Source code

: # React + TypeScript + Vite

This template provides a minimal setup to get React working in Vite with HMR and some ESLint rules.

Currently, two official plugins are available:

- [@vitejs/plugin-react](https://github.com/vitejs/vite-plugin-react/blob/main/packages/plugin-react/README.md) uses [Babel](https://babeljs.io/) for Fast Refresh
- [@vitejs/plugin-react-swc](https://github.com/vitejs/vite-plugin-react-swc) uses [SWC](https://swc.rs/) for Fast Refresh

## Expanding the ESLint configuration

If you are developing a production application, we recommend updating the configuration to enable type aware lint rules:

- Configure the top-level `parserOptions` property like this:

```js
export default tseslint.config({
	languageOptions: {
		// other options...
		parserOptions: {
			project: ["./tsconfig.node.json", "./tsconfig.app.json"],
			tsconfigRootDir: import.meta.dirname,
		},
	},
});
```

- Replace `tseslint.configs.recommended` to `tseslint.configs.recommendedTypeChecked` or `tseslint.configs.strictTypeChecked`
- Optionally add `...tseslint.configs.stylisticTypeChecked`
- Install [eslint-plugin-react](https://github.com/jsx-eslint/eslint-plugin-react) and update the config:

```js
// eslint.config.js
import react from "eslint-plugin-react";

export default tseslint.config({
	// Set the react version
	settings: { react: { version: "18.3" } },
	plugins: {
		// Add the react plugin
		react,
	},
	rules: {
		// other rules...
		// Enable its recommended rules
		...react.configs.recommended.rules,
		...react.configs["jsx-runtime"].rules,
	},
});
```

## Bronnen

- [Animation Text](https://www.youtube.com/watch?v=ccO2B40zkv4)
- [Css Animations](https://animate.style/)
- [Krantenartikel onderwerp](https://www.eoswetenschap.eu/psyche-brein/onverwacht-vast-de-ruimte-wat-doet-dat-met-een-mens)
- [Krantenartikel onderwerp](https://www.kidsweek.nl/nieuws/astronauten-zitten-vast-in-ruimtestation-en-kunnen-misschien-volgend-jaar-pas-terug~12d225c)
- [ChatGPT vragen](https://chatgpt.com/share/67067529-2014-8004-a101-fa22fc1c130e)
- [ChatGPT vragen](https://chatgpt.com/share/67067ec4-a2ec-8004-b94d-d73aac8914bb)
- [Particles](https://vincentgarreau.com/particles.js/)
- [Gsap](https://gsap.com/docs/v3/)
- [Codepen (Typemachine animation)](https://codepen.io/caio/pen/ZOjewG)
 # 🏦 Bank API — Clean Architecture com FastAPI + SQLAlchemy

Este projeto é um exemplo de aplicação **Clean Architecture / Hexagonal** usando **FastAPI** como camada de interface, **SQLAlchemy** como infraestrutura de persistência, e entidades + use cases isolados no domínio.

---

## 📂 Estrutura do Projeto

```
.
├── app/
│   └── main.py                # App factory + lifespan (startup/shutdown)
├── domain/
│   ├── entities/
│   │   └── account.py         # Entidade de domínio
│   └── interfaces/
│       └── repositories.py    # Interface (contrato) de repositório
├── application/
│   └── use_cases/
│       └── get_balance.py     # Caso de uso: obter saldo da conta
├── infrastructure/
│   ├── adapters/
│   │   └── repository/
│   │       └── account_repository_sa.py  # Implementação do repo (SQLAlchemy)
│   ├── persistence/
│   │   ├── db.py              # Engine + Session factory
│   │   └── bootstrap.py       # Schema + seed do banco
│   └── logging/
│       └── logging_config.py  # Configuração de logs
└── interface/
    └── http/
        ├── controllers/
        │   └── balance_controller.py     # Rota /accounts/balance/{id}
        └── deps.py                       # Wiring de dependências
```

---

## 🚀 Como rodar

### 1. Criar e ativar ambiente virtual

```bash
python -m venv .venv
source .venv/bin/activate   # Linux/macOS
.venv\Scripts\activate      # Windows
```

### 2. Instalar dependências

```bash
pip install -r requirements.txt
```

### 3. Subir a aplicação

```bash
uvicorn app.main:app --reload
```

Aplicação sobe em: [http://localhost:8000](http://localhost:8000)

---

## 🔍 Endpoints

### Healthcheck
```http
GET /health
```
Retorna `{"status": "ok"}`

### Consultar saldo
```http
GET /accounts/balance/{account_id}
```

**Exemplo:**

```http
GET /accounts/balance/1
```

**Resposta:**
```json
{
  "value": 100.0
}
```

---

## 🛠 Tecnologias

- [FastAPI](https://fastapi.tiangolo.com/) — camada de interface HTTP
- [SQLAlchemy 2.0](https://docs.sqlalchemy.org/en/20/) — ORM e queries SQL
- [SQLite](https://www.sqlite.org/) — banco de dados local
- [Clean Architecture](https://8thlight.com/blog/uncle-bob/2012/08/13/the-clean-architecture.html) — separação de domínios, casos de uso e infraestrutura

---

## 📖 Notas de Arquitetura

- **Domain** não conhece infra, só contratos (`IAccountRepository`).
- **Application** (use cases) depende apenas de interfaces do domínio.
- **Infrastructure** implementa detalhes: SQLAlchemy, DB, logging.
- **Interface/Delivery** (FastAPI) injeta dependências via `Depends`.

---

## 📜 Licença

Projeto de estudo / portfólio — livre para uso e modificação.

Task description:
Lines that contain the string "accounts" should be copied from the material above.

Solved problem:
        │   └── balance_controller.py     # Rota /accounts/balance/{id}
GET /accounts/balance/{account_id}
GET /accounts/balance/1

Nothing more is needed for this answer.